The district earned the top safety certification in active shooter preparedness, becoming a Texas first.
SPRING, Texas — Spring ISD is now the first school district in Texas to earn the region’s highest-level certification for active shooter preparedness.
The “Active Shooter Preparedness Certification” from the Region 4 Education Service Center recognizes districts that meet 21 safety standards, including emergency communications, detailed campus mapping for first responders, and controlled-access procedures. KHOU 11 got an exclusive behind-the-scenes tour of the measures already in place at Westfield High School and the training that helped secure the recognition.
Spring ISD Police Chief Matthew Rodrigue said the certification took more than a year and required buy-in across the district.
“It’s a great feeling honestly,” Rodrigue said, adding, “this was not a quick effort it took us over a year to complete it, and it wasn’t just the police department doing the lifting. We had to have buy-in from the entire district from different parts of the district.” He credited the Board of Trustees for “challenging and empowering us to go make this the safest school district possible.”
Region 4, which works with districts to improve student performance, enhance safety and operate more efficiently, presented the award after evaluating the district’s compliance and its ability to execute them under pressure. Region 4 covers the greater Houston area and several surrounding counties.
“It’s not an easy program to do,” said Ken Culbreath, director of the Office of Emergency Management School Safety at Region 4. “It’s real work done and a lot of engagement that has to happen with stakeholders in order to make this certification mean something in the end.”
Spring ISD had implemented several upgrades before pursuing the certification, including silent panic alarms in every classroom under Alyssa’s Law, installed three years ago, well ahead of the statewide mandate. Every staff member also has an emergency alert app that can notify police immediately.
To harden campuses, the district added an AI phone entry system that requires visitor ID verification before entry, impact-resistant glass on windows, and open-gate weapons detectors at every entrance.

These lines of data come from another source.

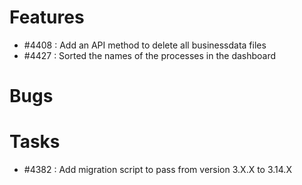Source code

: # Features

- #4408 : Add an API method to delete all businessdata files
- #4427 : Sorted the names of the processes in the dashboard

# Bugs

# Tasks

- #4382 : Add migration script to pass from version 3.X.X to 3.14.X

“These are specifically designed to pick up firearms,” Rodrigue said, noting the detectors speed up arrival times to class because they ignore common items like binders and keys.
The program emphasizes not just planning but execution. Last October, Spring ISD ran a four-and-a-half-hour active-threat exercise with more than 100 participants from multiple agencies, using mock victims and an armed intruder scenario to stress-test procedures.
“We don’t want to just meet the standard, we want to exceed,” Rodrigue said. “And through exercises like this, we learn a lot.”
The district plans another full-scale exercise this October and aims to make it an annual event.
“We’re not going to kick back on our heels and rest just because we achieved this certification,” Rodrigue said. “We’re already looking for ways to push the envelope for next year.”